• Action item
From the listing below, copy each line that holds "Already".
____
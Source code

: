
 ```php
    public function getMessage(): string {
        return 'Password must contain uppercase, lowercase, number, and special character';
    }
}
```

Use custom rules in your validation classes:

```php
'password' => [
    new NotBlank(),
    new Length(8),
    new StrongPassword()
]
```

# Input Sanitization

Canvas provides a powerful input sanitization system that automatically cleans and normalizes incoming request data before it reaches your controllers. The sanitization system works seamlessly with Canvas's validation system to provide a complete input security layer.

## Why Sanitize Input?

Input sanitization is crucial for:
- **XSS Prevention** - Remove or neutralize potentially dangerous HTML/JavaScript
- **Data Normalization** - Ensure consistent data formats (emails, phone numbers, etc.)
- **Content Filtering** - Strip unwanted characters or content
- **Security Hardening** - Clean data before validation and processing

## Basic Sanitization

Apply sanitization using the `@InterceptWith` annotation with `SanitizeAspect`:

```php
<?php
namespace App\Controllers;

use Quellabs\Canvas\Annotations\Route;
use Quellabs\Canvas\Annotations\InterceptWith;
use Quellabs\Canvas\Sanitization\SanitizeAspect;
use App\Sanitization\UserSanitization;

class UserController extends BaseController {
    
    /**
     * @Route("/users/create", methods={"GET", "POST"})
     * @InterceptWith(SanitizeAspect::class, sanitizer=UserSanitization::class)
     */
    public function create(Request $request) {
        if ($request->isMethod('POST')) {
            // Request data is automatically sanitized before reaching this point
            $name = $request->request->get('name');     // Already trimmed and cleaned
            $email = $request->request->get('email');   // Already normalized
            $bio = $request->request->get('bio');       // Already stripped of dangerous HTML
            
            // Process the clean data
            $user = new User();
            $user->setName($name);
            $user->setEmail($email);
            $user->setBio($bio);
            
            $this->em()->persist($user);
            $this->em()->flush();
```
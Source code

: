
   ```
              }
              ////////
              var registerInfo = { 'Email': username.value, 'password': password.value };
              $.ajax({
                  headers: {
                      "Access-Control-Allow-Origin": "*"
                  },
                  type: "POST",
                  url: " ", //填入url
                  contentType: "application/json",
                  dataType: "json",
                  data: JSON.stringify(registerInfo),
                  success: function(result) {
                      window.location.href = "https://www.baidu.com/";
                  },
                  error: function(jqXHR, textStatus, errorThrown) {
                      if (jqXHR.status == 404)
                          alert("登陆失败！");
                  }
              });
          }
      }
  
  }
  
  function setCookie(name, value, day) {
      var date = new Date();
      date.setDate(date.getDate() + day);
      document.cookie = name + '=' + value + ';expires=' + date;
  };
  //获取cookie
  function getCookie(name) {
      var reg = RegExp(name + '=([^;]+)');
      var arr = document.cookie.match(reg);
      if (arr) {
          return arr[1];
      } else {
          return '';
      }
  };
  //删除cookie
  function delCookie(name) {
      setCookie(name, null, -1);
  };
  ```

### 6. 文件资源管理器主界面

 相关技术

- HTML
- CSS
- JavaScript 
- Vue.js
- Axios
____
• The answer
            $name = $request->request->get('name');     // Already trimmed and cleaned
            $email = $request->request->get('email');   // Already normalized
            $bio = $request->request->get('bio');       // Already stripped of dangerous HTML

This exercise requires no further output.